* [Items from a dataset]
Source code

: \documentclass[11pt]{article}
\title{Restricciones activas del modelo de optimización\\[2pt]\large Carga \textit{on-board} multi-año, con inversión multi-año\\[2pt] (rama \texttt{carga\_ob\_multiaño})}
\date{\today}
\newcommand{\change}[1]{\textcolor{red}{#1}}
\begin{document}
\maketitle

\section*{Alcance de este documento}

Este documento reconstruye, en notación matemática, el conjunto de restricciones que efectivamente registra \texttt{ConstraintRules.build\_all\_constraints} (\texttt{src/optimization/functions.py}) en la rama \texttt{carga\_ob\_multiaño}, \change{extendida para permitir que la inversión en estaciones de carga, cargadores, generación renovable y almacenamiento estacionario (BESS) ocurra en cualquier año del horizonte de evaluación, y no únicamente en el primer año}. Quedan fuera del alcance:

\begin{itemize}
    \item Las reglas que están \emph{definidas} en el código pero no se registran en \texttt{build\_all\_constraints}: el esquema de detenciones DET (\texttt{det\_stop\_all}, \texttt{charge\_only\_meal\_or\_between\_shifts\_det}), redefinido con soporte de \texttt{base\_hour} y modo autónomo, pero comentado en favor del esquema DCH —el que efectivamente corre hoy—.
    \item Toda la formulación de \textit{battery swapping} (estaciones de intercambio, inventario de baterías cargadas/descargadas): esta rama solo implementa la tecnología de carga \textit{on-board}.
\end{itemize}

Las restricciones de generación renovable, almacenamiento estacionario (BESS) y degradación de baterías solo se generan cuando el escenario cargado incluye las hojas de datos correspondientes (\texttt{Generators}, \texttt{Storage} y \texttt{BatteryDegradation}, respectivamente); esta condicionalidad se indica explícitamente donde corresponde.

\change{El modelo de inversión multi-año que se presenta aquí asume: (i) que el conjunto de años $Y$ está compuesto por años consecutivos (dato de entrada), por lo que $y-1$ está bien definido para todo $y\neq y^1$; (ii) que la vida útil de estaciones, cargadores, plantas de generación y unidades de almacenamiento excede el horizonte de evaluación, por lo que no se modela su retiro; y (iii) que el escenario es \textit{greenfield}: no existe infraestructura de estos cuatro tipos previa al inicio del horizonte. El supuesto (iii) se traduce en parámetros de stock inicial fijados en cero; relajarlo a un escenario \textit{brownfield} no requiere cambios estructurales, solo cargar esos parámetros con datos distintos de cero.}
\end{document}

* [Directions] Apply a filter for "cargadores" to the entries and show each line that passes.

* [Your solution]
Este documento reconstruye, en notación matemática, el conjunto de restricciones que efectivamente registra \texttt{ConstraintRules.build\_all\_constraints} (\texttt{src/optimization/functions.py}) en la rama \texttt{carga\_ob\_multiaño}, \change{extendida para permitir que la inversión en estaciones de carga, cargadores, generación renovable y almacenamiento estacionario (BESS) ocurra en cualquier año del horizonte de evaluación, y no únicamente en el primer año}. Quedan fuera del alcance:
\change{El modelo de inversión multi-año que se presenta aquí asume: (i) que el conjunto de años $Y$ está compuesto por años consecutivos (dato de entrada), por lo que $y-1$ está bien definido para todo $y\neq y^1$; (ii) que la vida útil de estaciones, cargadores, plantas de generación y unidades de almacenamiento excede el horizonte de evaluación, por lo que no se modela su retiro; y (iii) que el escenario es \textit{greenfield}: no existe infraestructura de estos cuatro tipos previa al inicio del horizonte. El supuesto (iii) se traduce en parámetros de stock inicial fijados en cero; relajarlo a un escenario \textit{brownfield} no requiere cambios estructurales, solo cargar esos parámetros con datos distintos de cero.}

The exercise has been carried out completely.